## Your task
Print every record exactly, with nothing added or left out.

[Records from a data collection]
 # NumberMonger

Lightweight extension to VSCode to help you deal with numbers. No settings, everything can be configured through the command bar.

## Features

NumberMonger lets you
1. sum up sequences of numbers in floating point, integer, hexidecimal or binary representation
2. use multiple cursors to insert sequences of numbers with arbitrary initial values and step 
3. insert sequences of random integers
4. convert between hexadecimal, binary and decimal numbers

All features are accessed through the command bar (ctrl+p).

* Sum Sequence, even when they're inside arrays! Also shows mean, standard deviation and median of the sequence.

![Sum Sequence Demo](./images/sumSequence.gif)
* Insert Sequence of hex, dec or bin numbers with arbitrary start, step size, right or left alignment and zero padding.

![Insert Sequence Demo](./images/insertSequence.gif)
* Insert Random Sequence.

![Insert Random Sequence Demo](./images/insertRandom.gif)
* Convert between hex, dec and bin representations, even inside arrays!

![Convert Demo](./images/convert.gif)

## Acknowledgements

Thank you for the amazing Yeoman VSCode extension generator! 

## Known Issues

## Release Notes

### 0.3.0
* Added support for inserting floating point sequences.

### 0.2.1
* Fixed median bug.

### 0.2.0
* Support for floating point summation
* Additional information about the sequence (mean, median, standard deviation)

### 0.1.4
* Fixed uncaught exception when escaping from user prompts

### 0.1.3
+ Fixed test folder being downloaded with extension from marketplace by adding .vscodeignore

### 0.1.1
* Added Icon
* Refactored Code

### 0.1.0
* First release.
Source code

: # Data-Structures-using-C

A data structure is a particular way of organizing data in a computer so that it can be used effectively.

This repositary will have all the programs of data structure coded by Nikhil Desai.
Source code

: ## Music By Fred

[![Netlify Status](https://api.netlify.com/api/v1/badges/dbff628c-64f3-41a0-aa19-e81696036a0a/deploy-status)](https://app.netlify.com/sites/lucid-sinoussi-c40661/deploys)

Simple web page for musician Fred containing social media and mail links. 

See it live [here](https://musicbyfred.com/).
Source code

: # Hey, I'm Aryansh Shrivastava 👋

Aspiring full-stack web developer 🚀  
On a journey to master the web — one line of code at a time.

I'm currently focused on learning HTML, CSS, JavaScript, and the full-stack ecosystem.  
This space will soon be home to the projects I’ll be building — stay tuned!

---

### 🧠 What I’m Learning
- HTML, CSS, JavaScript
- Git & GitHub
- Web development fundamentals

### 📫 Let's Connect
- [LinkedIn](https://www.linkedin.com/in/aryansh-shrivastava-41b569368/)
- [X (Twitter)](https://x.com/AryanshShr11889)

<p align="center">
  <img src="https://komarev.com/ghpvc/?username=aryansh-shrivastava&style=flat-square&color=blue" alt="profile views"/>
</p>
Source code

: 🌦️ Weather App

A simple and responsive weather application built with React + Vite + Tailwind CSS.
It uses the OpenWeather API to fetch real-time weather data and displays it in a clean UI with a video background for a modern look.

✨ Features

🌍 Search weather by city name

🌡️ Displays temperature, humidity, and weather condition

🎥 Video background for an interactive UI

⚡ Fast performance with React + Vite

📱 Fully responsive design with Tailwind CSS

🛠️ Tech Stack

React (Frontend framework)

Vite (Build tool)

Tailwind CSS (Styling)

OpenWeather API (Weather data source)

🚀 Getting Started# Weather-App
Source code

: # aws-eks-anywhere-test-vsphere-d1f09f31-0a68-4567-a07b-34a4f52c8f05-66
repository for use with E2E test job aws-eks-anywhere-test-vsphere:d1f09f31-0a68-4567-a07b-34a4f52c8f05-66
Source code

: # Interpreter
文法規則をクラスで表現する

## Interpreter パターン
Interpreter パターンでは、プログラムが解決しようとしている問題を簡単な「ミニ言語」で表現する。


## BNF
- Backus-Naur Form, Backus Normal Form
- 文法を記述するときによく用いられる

## Reply
 # NumberMonger

Lightweight extension to VSCode to help you deal with numbers. No settings, everything can be configured through the command bar.

## Features

NumberMonger lets you
1. sum up sequences of numbers in floating point, integer, hexidecimal or binary representation
2. use multiple cursors to insert sequences of numbers with arbitrary initial values and step 
3. insert sequences of random integers
4. convert between hexadecimal, binary and decimal numbers

All features are accessed through the command bar (ctrl+p).

* Sum Sequence, even when they're inside arrays! Also shows mean, standard deviation and median of the sequence.

![Sum Sequence Demo](./images/sumSequence.gif)
* Insert Sequence of hex, dec or bin numbers with arbitrary start, step size, right or left alignment and zero padding.

![Insert Sequence Demo](./images/insertSequence.gif)
* Insert Random Sequence.

![Insert Random Sequence Demo](./images/insertRandom.gif)
* Convert between hex, dec and bin representations, even inside arrays!

![Convert Demo](./images/convert.gif)

## Acknowledgements

Thank you for the amazing Yeoman VSCode extension generator! 

## Known Issues

## Release Notes

### 0.3.0
* Added support for inserting floating point sequences.

### 0.2.1
* Fixed median bug.

### 0.2.0
* Support for floating point summation
* Additional information about the sequence (mean, median, standard deviation)

### 0.1.4
* Fixed uncaught exception when escaping from user prompts

### 0.1.3
+ Fixed test folder being downloaded with extension from marketplace by adding .vscodeignore

### 0.1.1
* Added Icon
* Refactored Code

### 0.1.0
* First release.
Source code

: # Data-Structures-using-C

A data structure is a particular way of organizing data in a computer so that it can be used effectively.

This repositary will have all the programs of data structure coded by Nikhil Desai.
Source code

: ## Music By Fred

[![Netlify Status](https://api.netlify.com/api/v1/badges/dbff628c-64f3-41a0-aa19-e81696036a0a/deploy-status)](https://app.netlify.com/sites/lucid-sinoussi-c40661/deploys)

Simple web page for musician Fred containing social media and mail links. 

See it live [here](https://musicbyfred.com/).
Source code

: # Hey, I'm Aryansh Shrivastava 👋

Aspiring full-stack web developer 🚀  
On a journey to master the web — one line of code at a time.

I'm currently focused on learning HTML, CSS, JavaScript, and the full-stack ecosystem.  
This space will soon be home to the projects I’ll be building — stay tuned!

---

### 🧠 What I’m Learning
- HTML, CSS, JavaScript
- Git & GitHub
- Web development fundamentals

### 📫 Let's Connect
- [LinkedIn](https://www.linkedin.com/in/aryansh-shrivastava-41b569368/)
- [X (Twitter)](https://x.com/AryanshShr11889)

<p align="center">
  <img src="https://komarev.com/ghpvc/?username=aryansh-shrivastava&style=flat-square&color=blue" alt="profile views"/>
</p>
Source code

: 🌦️ Weather App

A simple and responsive weather application built with React + Vite + Tailwind CSS.
It uses the OpenWeather API to fetch real-time weather data and displays it in a clean UI with a video background for a modern look.

✨ Features

🌍 Search weather by city name

🌡️ Displays temperature, humidity, and weather condition

🎥 Video background for an interactive UI

⚡ Fast performance with React + Vite

📱 Fully responsive design with Tailwind CSS

🛠️ Tech Stack

React (Frontend framework)

Vite (Build tool)

Tailwind CSS (Styling)

OpenWeather API (Weather data source)

🚀 Getting Started# Weather-App
Source code

: # aws-eks-anywhere-test-vsphere-d1f09f31-0a68-4567-a07b-34a4f52c8f05-66
repository for use with E2E test job aws-eks-anywhere-test-vsphere:d1f09f31-0a68-4567-a07b-34a4f52c8f05-66
Source code

: # Interpreter
文法規則をクラスで表現する

## Interpreter パターン
Interpreter パターンでは、プログラムが解決しようとしている問題を簡単な「ミニ言語」で表現する。


## BNF
- Backus-Naur Form, Backus Normal Form
- 文法を記述するときによく用いられる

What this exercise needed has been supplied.